(Beginning of SUPPLIED MATERIAL)

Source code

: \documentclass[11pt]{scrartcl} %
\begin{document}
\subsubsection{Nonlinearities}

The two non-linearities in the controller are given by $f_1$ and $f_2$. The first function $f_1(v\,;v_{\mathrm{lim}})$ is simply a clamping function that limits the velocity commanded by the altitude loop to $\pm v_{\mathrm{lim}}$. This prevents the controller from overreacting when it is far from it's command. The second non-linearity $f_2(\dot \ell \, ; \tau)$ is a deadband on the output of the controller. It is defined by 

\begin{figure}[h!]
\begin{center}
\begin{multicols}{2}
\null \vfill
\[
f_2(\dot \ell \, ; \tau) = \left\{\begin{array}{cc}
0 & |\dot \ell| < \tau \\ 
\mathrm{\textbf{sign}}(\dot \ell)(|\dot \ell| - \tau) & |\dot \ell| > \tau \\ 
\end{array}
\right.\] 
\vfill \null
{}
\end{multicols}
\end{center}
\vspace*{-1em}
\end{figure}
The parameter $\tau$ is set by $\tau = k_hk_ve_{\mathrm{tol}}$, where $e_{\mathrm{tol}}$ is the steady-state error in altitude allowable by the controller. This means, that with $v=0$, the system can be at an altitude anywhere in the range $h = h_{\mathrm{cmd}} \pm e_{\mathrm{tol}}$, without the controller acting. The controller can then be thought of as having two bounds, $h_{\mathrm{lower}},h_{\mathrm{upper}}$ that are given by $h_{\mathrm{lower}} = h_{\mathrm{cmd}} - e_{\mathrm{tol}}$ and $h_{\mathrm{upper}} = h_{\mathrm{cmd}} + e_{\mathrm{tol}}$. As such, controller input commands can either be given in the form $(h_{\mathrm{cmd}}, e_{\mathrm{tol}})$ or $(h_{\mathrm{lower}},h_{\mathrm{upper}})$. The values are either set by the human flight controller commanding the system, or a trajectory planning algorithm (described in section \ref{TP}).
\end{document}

(End of SUPPLIED MATERIAL)

Of all the lines above, tally those with the word "array". Write the total only.

* _TASK OUTPUT_: 2